__Task instructions__:
Which lines of the listing hold the string "interested"? Show each of them.

__Dataset entries__:
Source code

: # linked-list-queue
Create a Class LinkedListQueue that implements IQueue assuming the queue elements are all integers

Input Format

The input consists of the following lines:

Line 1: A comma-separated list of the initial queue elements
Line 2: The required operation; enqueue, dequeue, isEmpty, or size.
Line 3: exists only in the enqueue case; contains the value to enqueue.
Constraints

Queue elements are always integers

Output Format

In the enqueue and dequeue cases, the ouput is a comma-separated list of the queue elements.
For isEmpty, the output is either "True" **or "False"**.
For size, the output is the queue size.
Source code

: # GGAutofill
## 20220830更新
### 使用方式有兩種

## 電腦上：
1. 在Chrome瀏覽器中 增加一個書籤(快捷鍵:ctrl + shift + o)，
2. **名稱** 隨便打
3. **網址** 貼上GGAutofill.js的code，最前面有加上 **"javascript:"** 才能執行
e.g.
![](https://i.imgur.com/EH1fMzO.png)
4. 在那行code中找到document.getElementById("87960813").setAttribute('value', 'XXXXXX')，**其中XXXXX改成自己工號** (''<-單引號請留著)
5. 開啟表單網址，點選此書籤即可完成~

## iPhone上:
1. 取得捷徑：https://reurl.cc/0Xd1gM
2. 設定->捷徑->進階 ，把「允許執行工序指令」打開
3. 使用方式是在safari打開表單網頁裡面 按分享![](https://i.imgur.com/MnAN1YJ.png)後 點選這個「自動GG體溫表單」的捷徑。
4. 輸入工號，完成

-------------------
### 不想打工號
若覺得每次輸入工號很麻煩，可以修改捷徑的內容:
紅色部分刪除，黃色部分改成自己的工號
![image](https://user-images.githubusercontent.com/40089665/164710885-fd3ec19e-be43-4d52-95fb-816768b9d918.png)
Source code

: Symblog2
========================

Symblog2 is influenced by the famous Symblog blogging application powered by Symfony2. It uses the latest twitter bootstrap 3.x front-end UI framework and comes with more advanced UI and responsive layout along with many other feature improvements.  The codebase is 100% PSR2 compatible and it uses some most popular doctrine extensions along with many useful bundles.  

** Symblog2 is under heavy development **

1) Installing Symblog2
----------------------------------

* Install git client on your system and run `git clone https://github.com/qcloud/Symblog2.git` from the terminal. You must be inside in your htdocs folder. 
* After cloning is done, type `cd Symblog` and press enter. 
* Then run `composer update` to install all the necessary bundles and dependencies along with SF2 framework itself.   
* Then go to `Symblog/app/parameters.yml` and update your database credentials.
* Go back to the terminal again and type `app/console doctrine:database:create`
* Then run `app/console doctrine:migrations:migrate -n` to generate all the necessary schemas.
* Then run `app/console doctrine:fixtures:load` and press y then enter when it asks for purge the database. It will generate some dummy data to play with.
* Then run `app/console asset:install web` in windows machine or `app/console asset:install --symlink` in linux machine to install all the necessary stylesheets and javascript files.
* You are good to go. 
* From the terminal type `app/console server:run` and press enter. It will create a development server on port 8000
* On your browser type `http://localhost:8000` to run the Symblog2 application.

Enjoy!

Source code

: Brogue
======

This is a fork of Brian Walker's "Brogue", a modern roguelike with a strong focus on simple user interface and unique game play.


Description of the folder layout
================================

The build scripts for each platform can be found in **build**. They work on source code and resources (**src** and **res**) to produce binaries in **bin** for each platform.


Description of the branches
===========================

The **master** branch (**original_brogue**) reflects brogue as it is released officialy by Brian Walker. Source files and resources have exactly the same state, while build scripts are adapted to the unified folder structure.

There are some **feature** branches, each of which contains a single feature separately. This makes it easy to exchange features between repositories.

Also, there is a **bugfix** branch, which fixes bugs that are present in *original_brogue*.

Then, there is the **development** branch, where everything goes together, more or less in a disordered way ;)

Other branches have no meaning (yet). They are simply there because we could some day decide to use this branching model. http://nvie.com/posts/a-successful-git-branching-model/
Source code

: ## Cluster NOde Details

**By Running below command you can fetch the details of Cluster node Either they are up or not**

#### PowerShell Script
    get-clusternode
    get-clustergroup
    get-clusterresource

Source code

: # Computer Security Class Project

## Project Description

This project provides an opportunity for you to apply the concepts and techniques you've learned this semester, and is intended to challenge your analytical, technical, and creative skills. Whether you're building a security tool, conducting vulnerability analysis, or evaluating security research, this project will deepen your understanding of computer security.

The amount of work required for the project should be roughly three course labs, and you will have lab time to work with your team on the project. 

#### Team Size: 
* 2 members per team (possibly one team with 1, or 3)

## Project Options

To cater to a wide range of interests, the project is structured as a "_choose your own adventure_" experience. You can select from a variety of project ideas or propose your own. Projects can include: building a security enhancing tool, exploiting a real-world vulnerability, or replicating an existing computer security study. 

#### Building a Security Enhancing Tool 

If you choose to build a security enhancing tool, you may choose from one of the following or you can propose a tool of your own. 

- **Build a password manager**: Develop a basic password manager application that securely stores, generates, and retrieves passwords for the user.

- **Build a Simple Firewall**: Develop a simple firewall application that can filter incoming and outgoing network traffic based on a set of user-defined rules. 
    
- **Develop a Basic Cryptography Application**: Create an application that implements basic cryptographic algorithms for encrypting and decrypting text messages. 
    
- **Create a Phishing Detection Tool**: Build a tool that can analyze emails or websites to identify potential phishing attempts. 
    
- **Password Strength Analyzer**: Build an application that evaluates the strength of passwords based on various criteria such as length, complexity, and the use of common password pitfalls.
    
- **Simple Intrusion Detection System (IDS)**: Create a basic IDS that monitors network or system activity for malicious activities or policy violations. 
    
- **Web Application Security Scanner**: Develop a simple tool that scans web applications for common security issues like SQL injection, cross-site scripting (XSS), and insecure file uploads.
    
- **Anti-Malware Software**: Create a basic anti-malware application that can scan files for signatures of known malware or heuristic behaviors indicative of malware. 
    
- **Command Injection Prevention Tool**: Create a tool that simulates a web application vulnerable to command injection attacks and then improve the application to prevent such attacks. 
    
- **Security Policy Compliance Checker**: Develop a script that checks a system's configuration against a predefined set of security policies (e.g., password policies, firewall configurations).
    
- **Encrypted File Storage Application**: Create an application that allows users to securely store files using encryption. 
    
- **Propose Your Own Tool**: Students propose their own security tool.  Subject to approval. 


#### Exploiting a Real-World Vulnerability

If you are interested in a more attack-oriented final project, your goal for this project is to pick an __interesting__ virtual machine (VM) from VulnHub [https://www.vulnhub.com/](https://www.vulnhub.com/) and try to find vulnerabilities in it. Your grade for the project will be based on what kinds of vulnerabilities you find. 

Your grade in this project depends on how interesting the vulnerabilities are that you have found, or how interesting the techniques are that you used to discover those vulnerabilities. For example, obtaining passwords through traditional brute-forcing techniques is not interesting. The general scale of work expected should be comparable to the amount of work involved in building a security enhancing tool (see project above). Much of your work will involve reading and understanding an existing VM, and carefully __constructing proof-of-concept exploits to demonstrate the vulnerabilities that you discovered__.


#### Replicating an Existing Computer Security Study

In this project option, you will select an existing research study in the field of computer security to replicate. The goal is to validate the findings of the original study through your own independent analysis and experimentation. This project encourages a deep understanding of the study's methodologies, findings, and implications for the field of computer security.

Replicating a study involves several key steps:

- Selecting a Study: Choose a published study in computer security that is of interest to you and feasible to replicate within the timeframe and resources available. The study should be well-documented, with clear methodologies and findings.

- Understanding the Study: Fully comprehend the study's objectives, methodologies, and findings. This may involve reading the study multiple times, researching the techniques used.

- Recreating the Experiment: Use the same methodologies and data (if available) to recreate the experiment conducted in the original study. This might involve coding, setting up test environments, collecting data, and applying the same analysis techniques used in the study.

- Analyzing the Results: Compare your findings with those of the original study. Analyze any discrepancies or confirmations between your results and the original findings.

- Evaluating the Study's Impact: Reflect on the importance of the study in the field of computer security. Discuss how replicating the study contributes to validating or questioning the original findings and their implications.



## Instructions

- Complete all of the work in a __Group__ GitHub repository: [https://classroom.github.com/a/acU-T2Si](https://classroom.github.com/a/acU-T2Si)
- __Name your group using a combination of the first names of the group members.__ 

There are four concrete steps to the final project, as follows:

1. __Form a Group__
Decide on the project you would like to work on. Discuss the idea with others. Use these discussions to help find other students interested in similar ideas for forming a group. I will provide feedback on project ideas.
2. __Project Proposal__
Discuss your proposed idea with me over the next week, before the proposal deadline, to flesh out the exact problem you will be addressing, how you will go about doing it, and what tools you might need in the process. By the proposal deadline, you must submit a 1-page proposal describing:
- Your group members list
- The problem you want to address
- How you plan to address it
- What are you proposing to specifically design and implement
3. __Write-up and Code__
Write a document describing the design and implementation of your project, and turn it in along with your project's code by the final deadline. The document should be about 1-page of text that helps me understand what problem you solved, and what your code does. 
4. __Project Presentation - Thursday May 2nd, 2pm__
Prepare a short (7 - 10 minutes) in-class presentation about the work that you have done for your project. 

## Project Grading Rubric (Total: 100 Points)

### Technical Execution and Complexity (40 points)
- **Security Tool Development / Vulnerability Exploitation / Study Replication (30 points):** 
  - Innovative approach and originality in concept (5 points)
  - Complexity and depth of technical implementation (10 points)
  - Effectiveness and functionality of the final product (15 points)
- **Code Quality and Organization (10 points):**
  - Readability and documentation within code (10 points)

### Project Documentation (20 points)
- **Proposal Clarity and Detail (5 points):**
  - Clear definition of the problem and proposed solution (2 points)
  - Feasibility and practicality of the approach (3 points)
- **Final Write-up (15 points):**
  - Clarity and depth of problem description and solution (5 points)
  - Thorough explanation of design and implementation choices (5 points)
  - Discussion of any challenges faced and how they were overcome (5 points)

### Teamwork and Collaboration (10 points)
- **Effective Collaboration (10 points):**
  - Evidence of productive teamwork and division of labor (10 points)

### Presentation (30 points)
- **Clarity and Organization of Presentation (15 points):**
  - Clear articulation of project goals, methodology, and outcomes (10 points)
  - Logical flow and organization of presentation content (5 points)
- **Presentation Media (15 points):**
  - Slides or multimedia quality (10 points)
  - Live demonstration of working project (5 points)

__Response to this task__:
If you are interested in a more attack-oriented final project, your goal for this project is to pick an __interesting__ virtual machine (VM) from VulnHub [https://www.vulnhub.com/](https://www.vulnhub.com/) and try to find vulnerabilities in it. Your grade for the project will be based on what kinds of vulnerabilities you find. 
Decide on the project you would like to work on. Discuss the idea with others. Use these discussions to help find other students interested in similar ideas for forming a group. I will provide feedback on project ideas.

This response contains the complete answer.